Aşk Olsun Sana HAMAS!

Biz tatlı su Müslümanları, ne güzel küçük ve bencil sularımızda sahte bir güven ve huzur içinde yüzüyorduk. Filistin başta olmak üzere; Doğu Türkistan, Yemen ne kadar dertli İslam beldesi varsa biraz sadaka vererek, midelerimizi tıka basa doldurduktan sonra onlar da doysun diye dua ederek, okuduğumuz Yasin-i Şerif ve diğer sureleri gıyabında onlara da hediye ederek içimizi rahatlatıyor, görevimizi yapmış sayarak huzur içinde yatabiliyorduk. İsrail’li katiller veya Hindistan’daki muadilleri biraz fazla cinayet işlediğinde ise kınım kınım kınayarak, sosyal medyadan protesto ile beddualar ederek yine normale dönüyorduk! Ama sen bunların hepsini balon gibi patlattın! Cihadın oturduğun yerde kınama ile olmadığını hepimize gösterdin!

Anlı Şanlı İslam İşbirliği Teşkilatımız vardı. Kibir ve İslam’a öfkeden gözleri kararmış siyonistlerin 7 Ekimde aciz ve çaresiz kağıttan kaplan olduğunu gösterdiğin gibi, Ümmetin devletlerini yöneten kifayetsiz muhterislerin maskelerini de düşürdün! Birkaçı hariç, genelde ne kadar ezik ve şahsiyetsizler güruhu olduğunu ispatladın!

Şımarık, dengesiz ve zorba bir velet gibi davranan İsrail, sizlerden hiç beklemediği bir dayağı yiyince, apar topar korku ile yardımına koşan çirkef annesi misali ABD’nin uçak gemisini yollamasını sağladın!

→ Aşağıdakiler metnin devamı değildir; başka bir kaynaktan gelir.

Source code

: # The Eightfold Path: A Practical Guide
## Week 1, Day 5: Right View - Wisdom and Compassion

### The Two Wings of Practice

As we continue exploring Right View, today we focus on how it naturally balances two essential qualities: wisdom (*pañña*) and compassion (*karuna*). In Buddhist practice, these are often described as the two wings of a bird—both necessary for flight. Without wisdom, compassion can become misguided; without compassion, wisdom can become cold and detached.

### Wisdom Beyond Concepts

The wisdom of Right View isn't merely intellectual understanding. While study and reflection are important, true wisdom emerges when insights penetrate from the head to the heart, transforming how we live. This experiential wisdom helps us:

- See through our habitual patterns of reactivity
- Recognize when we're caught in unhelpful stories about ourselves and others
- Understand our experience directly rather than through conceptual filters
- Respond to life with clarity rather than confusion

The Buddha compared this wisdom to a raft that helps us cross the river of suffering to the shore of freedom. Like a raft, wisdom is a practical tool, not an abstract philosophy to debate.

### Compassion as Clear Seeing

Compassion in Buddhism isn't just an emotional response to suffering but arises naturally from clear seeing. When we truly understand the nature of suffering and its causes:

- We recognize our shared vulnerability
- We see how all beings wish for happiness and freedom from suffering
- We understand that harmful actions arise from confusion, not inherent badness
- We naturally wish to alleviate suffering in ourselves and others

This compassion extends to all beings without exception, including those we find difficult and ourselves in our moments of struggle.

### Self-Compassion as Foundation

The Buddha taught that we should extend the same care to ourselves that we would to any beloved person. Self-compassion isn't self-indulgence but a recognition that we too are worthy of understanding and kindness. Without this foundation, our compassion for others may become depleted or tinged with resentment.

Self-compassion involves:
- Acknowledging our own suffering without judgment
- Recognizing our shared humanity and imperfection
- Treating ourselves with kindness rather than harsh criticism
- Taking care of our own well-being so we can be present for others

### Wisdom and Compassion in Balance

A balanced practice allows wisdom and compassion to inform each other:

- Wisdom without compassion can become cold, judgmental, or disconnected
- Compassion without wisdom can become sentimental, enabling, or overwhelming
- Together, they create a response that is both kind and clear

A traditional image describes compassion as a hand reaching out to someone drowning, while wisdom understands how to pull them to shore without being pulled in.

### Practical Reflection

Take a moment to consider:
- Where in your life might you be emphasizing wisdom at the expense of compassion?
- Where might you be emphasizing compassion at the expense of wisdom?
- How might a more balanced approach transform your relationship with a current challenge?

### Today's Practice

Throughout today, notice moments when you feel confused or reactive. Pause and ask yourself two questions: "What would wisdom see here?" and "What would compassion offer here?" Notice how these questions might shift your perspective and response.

75 yıldır size yapılan zulüm ve cinayetlere engel olmayan, kuru bir kınamayı bile çok gören, ama siz siyonistlerin canını yakınca en az onlar kadar ağlaşan içimizdeki aşağılık kompleksli çapsız Müslümanları ve Müslüman etiketli gizli gavurları iyot gibi açığa çıkardın!

Ne kadar İslam düşmanı devlet, örgüt, ünlü bozuntusu varsa, hepsini ip gibi aynı hizaya çektin. Hak ve batıl davasında Hristiyan Papa ile siyonist Hahambaşıların bir farkı olmadığını ispat ettin! “Sen onların dinlerine uymadıkça yahudiler de hıristiyanlar da senden asla memnun kalmayacaklardır.” (Bakara/120) ve “Ey iman edenler! Yahudileri ve hıristiyanları dost edinmeyin. Zira onlar birbirinin dostudurlar (birbirinin tarafını tutarlar). İçinizden onları dost tutanlar, onlardandır. Şüphesiz Allah, zalimler topluluğuna yol göstermez.” (Maide/51) Ayetlerinin tefsirini bizzat yaşayarak ve etkileyerek yeniden öğrettin!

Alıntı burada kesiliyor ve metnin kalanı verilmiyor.